| EXERCISE GOAL |
Output exactly the lines below, starting with the line that has "women (line -two)" and going on through the line that has "In this part", both included, and no other lines.
---------------
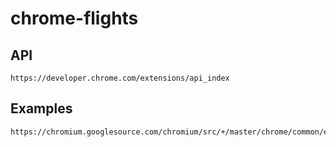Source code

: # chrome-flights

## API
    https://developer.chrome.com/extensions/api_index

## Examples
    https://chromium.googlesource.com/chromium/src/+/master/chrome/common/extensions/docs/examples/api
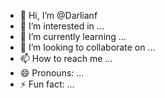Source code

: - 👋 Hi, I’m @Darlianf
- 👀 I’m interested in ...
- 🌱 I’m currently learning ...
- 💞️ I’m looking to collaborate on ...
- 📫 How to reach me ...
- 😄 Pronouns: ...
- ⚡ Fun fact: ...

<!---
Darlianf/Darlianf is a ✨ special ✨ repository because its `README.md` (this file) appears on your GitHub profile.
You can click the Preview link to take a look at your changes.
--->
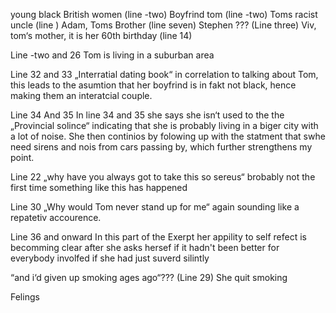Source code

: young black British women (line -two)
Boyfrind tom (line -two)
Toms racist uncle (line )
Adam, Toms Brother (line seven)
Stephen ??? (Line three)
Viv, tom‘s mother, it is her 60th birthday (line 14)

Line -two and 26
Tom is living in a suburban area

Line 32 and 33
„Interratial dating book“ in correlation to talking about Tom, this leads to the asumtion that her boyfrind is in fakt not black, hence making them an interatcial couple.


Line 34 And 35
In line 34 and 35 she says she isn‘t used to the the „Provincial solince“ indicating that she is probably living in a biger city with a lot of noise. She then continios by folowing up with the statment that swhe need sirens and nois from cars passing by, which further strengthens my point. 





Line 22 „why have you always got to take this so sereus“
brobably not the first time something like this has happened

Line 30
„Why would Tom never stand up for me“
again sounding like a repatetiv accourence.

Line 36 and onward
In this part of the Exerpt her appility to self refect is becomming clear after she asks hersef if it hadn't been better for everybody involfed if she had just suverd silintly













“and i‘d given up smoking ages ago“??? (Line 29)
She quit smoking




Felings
---------------
| WRITTEN SOLUTION |
: young black British women (line -two)
Boyfrind tom (line -two)
Toms racist uncle (line )
Adam, Toms Brother (line seven)
Stephen ??? (Line three)
Viv, tom‘s mother, it is her 60th birthday (line 14)

Line -two and 26
Tom is living in a suburban area

Line 32 and 33
„Interratial dating book“ in correlation to talking about Tom, this leads to the asumtion that her boyfrind is in fakt not black, hence making them an interatcial couple.


Line 34 And 35
In line 34 and 35 she says she isn‘t used to the the „Provincial solince“ indicating that she is probably living in a biger city with a lot of noise. She then continios by folowing up with the statment that swhe need sirens and nois from cars passing by, which further strengthens my point. 





Line 22 „why have you always got to take this so sereus“
brobably not the first time something like this has happened

Line 30
„Why would Tom never stand up for me“
again sounding like a repatetiv accourence.

Line 36 and onward
In this part of the Exerpt her appility to self refect is becomming clear after she asks hersef if it hadn't been better for everybody involfed if she had just suverd silintly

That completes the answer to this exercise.